The recent launch of two of Singapore’s four new digital banks – Green Link and ANEXT – has sparked a fresh wave of hiring activity that poses opportunities and new challenges for banking professionals.
Green Link and ANEXT are wholesale banks, while the other two digibanks – led by Grab and Sea – have full licenses but are not expected to launch until later this year.
These digital banks will require staff to adapt to a different style of work as they tackle the challenges of a frontier industry for the first year or so and then adapt to more traditional banking-related services once they get more established, according to recruiters.
Candidates tend to have a lot of questions and are seeking clarity on what type of hours they can be expected to work, what their actual roles will be and what kind of learning curve they will face, conditions that are notably different from established banks in Singapore.

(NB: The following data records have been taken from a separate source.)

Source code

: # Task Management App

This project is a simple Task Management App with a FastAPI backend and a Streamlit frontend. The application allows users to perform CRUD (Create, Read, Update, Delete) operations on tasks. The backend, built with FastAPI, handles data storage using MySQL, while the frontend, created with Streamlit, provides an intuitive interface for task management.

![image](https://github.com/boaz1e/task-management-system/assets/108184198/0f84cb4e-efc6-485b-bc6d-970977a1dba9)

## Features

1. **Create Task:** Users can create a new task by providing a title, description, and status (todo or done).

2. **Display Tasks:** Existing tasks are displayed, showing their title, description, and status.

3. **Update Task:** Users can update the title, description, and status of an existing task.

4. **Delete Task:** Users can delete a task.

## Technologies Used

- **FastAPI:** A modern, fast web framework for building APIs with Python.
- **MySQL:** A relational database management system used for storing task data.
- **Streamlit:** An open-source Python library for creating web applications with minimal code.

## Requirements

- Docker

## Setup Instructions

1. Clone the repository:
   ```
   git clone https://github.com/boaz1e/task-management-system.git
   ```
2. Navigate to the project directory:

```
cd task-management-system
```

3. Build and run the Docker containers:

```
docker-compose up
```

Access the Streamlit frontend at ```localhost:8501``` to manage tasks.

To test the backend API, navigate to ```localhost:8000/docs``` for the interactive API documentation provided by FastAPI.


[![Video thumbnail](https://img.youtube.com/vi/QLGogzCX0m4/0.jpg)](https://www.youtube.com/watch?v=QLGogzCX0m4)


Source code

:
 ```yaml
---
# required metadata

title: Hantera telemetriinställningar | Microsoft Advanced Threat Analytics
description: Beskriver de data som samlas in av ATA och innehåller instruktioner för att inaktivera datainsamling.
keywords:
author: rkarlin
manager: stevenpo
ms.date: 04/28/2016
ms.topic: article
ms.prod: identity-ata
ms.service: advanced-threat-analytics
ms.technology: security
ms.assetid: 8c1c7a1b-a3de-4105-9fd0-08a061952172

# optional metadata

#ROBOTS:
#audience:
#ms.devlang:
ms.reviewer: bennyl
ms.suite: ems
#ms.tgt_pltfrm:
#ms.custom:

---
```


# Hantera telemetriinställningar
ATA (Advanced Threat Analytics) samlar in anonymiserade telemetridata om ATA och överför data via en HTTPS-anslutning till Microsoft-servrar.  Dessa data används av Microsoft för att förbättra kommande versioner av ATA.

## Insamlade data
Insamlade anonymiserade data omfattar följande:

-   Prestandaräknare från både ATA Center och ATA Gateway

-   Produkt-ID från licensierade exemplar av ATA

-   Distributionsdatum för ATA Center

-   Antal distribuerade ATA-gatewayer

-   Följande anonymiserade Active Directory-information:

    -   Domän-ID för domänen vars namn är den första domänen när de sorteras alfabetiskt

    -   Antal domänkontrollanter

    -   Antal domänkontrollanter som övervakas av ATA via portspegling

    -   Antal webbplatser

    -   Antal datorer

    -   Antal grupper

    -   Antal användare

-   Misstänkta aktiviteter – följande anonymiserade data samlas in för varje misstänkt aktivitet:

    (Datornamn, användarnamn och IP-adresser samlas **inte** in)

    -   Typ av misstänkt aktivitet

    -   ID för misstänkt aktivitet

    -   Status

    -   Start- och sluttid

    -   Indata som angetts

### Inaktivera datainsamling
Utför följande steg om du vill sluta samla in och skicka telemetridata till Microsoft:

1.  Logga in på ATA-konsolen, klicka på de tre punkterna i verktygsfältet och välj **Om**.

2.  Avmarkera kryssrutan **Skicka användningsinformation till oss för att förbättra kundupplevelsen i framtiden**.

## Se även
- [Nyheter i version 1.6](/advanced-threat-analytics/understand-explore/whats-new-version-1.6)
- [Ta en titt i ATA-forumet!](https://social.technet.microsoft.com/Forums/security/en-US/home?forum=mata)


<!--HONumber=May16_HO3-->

“During the initial stages a lot of work is going to be hands-on building the fundamentals, but when they go into the soft launch and slowly transition into business as usual everyone’s job is going to change,” says Black Swan Group recruitment manager Shingo Wong. He says many candidates view digital banking with excitement, although they acknowledge these opportunities can also bring on a sense of apprehension.
Because the sector is new, it tends to appeal to early and mid-career professionals who feel they have time to return to the traditional banking industry if things don’t work out.
“It’s not too difficult for them to hit the reset button,” Wong says, referring to the ability of banking staff to return to established roles at brick-and-mortar banks. He adds that bankers with more experience tend to view digital banks as offering “limited upside” because they may not have the luxury of investing years of work in an opportunity that does not pan out.
For the most part, these digital banks are recruiting directly for positions ranging from client facing and engagement to back office operational support. These include risk management and compliance roles, operations roles and support functions, front office, finance and tech roles such as project managers, IT systems administrators, and data architects.
“They are starting with the crucial hires which is a steady and right move, so as to not expand too quickly,” says Selicia Low, senior consultant, banking and financial services at Ambition in Singapore, referring to the recruitment strategy at Green Link.
Green Link and ANEXT both have backing from mainland Chinese enterprises. Green Link is owned by Greenland Holdings and supply chain financing platform Linklogis Hong Kong, while ANEXT is backed by Ant Financial.
Low says Green Link has a unique business strategy that should make it appealing to candidates looking to the long term. “To many banking talents and professionals, a platform with clear strategy and business direction is very important for their career growth,” says Low. “Green Link has a digital wholesale bank license and a focus on serving micro, and small and medium enterprises with banking and financial services.”
Wong says candidates seeking jobs at either Green Link or ANEXT Bank would likely be required to speak business-level Mandarin in addition to meeting other language requirements.
For the most part, joining a digital bank backed by mainland Chinese investment shouldn’t be regarded as a roadblock to long-term career growth as staff would benefit from opportunities to grow within the bank's internal management structure.